== Assignment ==
The data must be transcribed exactly, with no line missing.

[Collected data]
_ _ _ _

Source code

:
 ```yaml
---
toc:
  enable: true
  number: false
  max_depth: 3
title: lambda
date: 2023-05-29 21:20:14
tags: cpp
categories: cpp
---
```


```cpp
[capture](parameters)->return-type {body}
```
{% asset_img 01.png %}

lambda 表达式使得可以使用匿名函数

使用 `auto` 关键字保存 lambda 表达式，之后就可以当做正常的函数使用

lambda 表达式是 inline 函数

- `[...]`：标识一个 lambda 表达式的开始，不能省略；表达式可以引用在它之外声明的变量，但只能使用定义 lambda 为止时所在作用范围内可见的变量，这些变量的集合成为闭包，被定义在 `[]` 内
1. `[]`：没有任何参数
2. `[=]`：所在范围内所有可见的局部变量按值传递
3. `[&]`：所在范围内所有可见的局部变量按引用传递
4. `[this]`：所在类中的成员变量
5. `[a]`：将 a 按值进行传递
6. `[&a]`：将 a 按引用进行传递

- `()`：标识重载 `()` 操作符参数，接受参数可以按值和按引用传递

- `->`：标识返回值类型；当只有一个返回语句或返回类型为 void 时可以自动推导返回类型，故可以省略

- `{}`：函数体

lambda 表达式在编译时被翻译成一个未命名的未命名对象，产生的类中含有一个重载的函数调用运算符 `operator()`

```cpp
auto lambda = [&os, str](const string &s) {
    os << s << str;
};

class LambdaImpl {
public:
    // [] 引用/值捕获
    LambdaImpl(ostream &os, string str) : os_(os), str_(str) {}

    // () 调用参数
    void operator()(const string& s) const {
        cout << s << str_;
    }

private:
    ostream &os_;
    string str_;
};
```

_ _ _ _

== Finished exercise ==
Source code

:
 ```yaml
---
toc:
  enable: true
  number: false
  max_depth: 3
title: lambda
date: 2023-05-29 21:20:14
tags: cpp
categories: cpp
---
```


```cpp
[capture](parameters)->return-type {body}
```
{% asset_img 01.png %}

lambda 表达式使得可以使用匿名函数

使用 `auto` 关键字保存 lambda 表达式，之后就可以当做正常的函数使用

lambda 表达式是 inline 函数

- `[...]`：标识一个 lambda 表达式的开始，不能省略；表达式可以引用在它之外声明的变量，但只能使用定义 lambda 为止时所在作用范围内可见的变量，这些变量的集合成为闭包，被定义在 `[]` 内
1. `[]`：没有任何参数
2. `[=]`：所在范围内所有可见的局部变量按值传递
3. `[&]`：所在范围内所有可见的局部变量按引用传递
4. `[this]`：所在类中的成员变量
5. `[a]`：将 a 按值进行传递
6. `[&a]`：将 a 按引用进行传递

- `()`：标识重载 `()` 操作符参数，接受参数可以按值和按引用传递

- `->`：标识返回值类型；当只有一个返回语句或返回类型为 void 时可以自动推导返回类型，故可以省略

- `{}`：函数体

lambda 表达式在编译时被翻译成一个未命名的未命名对象，产生的类中含有一个重载的函数调用运算符 `operator()`

```cpp
auto lambda = [&os, str](const string &s) {
    os << s << str;
};

class LambdaImpl {
public:
    // [] 引用/值捕获
    LambdaImpl(ostream &os, string str) : os_(os), str_(str) {}

    // () 调用参数
    void operator()(const string& s) const {
        cout << s << str_;
    }

private:
    ostream &os_;
    string str_;
};
```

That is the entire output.